▶ **Assignment**:
In the entries below, how many lines contain the word "username"? State the number and nothing more.

── Data in this exercise

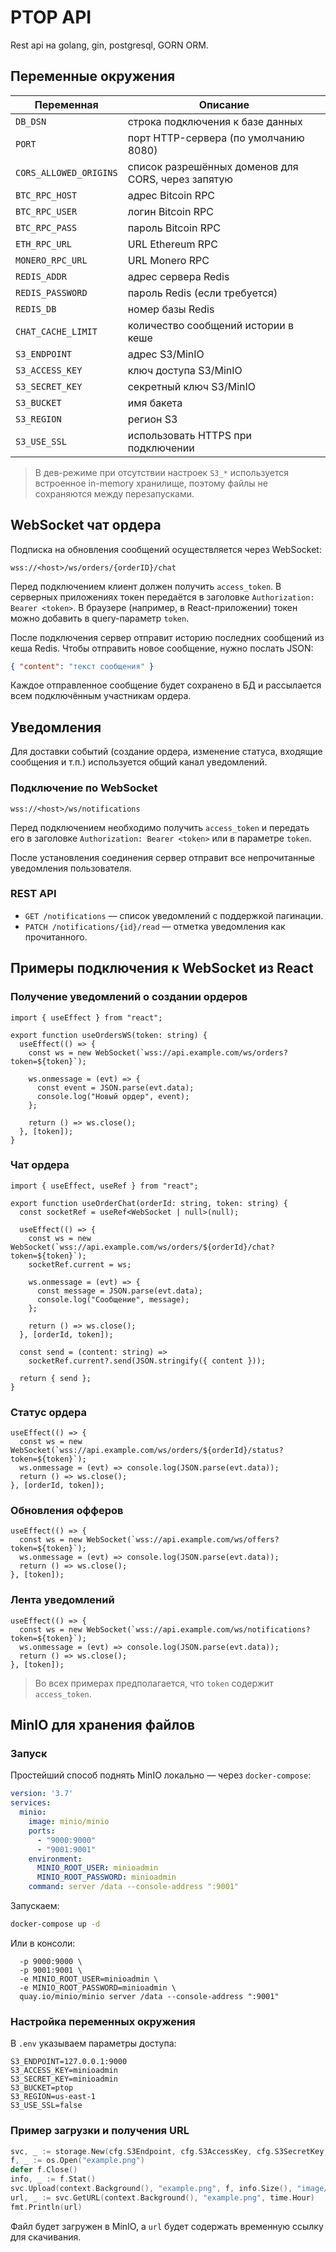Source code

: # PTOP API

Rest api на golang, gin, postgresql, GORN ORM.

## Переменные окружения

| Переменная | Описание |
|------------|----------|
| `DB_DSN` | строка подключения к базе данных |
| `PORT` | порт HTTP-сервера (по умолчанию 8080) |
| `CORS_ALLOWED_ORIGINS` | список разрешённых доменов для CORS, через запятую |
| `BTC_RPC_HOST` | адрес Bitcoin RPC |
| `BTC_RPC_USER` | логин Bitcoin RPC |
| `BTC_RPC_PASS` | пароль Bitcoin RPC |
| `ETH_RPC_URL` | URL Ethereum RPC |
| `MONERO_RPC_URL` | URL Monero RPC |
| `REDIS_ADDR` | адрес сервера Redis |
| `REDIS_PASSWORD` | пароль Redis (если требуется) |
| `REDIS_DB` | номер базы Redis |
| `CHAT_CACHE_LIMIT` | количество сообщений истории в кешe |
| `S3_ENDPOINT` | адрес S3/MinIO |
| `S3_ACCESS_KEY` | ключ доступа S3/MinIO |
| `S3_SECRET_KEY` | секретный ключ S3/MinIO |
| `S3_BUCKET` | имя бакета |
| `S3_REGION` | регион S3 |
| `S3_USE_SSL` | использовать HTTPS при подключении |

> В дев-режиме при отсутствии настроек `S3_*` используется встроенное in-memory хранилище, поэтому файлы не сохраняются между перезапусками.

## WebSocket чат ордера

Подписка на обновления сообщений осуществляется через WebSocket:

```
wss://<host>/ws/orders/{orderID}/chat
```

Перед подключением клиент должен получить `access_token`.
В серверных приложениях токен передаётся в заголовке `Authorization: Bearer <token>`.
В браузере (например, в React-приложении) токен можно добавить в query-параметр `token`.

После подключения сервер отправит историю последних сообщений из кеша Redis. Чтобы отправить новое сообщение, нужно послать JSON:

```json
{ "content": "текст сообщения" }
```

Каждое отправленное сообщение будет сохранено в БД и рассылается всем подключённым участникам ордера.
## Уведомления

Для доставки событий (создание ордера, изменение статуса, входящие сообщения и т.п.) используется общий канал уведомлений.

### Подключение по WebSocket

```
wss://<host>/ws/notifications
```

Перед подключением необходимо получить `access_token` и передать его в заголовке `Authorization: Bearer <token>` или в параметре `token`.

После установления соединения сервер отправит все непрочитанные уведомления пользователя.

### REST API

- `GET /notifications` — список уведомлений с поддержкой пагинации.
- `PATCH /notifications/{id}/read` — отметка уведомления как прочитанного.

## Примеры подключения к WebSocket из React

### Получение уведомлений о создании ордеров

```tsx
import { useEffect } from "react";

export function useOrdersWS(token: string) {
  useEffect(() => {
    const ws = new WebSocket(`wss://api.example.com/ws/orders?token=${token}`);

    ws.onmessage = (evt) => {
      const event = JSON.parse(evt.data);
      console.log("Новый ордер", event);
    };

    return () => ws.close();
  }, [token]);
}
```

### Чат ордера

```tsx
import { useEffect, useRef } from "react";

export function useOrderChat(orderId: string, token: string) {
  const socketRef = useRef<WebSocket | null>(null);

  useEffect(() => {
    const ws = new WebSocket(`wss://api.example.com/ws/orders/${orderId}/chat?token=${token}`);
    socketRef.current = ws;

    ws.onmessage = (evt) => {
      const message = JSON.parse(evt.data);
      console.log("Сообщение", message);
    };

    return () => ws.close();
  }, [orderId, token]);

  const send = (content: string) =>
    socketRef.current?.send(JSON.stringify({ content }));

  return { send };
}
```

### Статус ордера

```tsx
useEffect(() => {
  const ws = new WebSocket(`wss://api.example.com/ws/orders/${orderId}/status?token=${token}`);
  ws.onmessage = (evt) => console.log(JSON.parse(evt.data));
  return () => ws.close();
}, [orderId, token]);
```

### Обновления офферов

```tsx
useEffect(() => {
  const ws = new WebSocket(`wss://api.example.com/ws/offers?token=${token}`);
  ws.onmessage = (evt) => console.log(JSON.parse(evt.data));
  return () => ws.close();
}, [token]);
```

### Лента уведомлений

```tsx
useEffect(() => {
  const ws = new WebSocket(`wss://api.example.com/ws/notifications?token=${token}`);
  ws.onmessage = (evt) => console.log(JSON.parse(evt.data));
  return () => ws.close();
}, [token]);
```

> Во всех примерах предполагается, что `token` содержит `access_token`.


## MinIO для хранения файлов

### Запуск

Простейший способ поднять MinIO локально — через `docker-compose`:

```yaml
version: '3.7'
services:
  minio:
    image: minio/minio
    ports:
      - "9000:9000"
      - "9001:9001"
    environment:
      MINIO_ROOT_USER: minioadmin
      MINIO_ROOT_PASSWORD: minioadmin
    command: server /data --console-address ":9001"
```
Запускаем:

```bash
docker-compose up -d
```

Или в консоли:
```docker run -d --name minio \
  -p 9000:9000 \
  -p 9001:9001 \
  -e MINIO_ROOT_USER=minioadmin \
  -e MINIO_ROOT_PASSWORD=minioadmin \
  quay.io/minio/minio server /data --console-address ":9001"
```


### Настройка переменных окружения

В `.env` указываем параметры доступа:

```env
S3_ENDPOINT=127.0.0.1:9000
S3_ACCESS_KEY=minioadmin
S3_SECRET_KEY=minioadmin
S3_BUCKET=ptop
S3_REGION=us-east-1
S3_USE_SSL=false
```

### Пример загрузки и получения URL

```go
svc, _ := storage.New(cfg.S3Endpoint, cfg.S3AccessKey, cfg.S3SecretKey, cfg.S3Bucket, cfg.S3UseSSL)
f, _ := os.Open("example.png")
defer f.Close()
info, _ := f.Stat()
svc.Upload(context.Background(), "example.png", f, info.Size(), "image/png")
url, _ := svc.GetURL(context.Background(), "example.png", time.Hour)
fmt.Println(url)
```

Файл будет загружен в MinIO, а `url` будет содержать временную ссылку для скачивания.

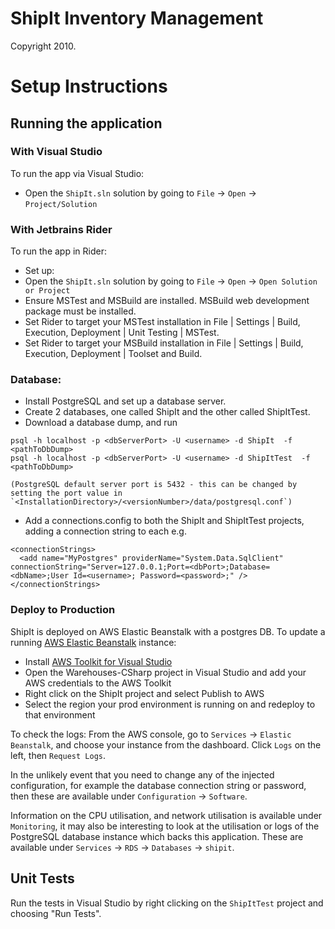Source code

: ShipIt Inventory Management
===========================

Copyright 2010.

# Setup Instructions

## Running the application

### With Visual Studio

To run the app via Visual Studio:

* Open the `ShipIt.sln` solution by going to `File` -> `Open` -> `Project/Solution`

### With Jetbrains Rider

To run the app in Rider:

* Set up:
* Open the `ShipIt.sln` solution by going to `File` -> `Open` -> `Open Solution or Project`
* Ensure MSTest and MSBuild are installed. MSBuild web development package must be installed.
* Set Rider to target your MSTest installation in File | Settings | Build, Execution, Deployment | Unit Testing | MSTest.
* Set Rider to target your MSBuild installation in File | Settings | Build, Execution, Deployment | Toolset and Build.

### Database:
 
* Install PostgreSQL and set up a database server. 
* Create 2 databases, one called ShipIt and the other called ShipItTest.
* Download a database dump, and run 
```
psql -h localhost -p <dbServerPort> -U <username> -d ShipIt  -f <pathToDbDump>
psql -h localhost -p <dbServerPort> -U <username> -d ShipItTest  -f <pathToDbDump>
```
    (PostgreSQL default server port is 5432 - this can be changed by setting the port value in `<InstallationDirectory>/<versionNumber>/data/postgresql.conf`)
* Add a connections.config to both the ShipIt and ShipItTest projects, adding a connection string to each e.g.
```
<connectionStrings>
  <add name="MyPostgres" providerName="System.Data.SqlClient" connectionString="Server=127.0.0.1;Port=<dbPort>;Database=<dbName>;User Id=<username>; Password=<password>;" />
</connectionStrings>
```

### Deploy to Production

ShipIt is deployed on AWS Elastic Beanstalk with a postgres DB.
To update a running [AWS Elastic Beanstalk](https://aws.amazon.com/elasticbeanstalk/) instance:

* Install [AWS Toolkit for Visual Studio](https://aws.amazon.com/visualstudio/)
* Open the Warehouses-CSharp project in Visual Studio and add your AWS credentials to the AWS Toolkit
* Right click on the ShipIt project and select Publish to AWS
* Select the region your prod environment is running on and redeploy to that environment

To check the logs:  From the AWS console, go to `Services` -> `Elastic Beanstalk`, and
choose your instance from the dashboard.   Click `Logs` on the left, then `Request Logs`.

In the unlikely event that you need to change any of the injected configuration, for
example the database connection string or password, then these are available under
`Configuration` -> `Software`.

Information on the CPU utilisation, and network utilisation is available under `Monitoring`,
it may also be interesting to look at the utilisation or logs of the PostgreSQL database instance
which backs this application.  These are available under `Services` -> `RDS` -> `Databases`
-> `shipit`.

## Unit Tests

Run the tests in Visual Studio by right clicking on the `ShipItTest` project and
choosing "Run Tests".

────

▶ **Task answer**:
3